Il negare di essere un cattivo genitore viene utilizzato come meccanismo di difesa inconscio della persona, perché la consapevolezza di essere una persona cattiva che fa cose cattive al proprio figlio non è accettabile dal soggetto.
Vengono negate le azioni che si mettono in atto, la consapevolezza di ciò che fa, la responsabilità che ha nei confronti di ciò che sta perpetuando, la gravità e il danno che ciò provoca nell’altra persona.
Possibilità di intervento
Ciò che rende ancora più difficile il poter mettere in atto delle strategie difensive o qualcosa che possa far smettere la violenza è la non richiesta di aiuto da parte della vittima.
Nella maggior parte delle volte i bambini non denunciano i loro genitori maltrattanti in quanto denuncerebbero le persone con le quali hanno il principale e fondamentale legame di attaccamento, oltre ad essere coloro che garantiscono cure e sopravvivenza.
Il carnefice delle violenze è chi si prende cura di loro. E come potrebbero mai denunciarlo?
Ecco che entrano in gioco le istituzioni, le persone più vicine al bambino, gli insegnanti, che devono poter cogliere i segnali che il bambino può dare e cercare di mettere in atto le difese più opportune.

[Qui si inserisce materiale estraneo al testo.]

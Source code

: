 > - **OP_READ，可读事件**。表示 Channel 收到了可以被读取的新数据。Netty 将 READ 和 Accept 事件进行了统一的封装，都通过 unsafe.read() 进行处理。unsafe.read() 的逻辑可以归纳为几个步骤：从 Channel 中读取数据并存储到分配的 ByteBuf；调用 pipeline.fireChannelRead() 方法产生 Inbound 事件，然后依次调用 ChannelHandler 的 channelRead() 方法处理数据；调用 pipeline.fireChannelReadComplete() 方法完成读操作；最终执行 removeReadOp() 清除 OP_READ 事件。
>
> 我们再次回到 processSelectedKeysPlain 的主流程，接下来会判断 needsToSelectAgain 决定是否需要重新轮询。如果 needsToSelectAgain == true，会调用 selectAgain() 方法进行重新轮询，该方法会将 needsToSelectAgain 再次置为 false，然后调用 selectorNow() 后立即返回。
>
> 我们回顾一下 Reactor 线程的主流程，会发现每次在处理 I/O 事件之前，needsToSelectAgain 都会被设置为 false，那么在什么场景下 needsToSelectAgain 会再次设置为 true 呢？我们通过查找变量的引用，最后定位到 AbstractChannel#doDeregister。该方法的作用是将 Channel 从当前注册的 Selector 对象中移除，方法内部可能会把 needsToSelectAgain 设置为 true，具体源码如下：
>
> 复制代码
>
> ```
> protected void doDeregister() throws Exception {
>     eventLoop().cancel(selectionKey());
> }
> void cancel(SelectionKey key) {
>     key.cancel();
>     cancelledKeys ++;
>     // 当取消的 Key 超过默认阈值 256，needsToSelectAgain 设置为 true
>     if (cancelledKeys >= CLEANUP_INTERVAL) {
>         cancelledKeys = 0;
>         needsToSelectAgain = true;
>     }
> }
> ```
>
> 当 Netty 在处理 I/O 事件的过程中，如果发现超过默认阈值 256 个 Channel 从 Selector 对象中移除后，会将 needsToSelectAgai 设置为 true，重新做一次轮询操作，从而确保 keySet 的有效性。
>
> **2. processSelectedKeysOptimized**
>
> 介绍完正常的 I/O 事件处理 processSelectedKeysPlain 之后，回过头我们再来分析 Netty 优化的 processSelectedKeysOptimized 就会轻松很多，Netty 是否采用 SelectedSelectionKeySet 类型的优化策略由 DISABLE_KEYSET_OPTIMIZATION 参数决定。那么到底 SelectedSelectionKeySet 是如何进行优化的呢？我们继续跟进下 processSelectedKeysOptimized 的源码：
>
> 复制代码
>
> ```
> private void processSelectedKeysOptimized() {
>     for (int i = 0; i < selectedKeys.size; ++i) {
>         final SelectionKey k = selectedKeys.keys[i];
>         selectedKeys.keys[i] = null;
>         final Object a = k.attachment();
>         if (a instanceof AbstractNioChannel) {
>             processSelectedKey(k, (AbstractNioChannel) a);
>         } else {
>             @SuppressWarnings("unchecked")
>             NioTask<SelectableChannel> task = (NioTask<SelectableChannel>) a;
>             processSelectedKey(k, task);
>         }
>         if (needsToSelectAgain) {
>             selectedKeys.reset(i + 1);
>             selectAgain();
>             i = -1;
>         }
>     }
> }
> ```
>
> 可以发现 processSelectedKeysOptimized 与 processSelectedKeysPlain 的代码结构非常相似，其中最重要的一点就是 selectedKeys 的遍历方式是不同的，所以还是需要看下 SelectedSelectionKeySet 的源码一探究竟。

Per poter cogliere questi segnali però risulta necessario vi sia un’istruzione e informazione a ciò che potrebbe accadere o cosa il bambino potrebbe segnalare, anche non a voce, ma tramite il corpo, il non verbale.
Risulta importante aiutare i genitori a diventare protettivi nei confronti del proprio figlio per far sì che non si vada a rafforzare una mancata attenzione o presa in cura e estinguere i sensi di colpa che il bambino può andare a generare.
Un altro modo per intervenire come fattore di protezione nella vita del bambino è andare a prevenire che quest’ultimo possa essere esposto a potenziali eventi traumatici.
>> Leggi anche “Come rendere consapevoli i bambini delle proprie emozioni“.
Questo può essere svolto attraverso la messa in atto di programmi di aiuto per i genitori con una storia passata di abusi o maltrattamenti, o aventi delle fragilità sul piano psicologico, anche se non ancora sfociate in psicopatologie.
Il bambino non aiutato o non preso in tempo, oltre a entrare nel ciclo della violenza e riproporre ciò che ha subito, può andare a sviluppare un PTSD (Disturbo post traumatico da stress), una psicopatologia conseguente all’aver subito o assistito a un evento traumatico.
Gioca un ruolo fondamentale lo sviluppo di una rete di intervento, formata da un’equipe multidisciplinare che vada sì a porre attenzione alla propria area di riferimento, ma che la colleghi anche agli altri tratti che compongono la vita della persona, affinché vi sia una presa in carico della globalità del soggetto.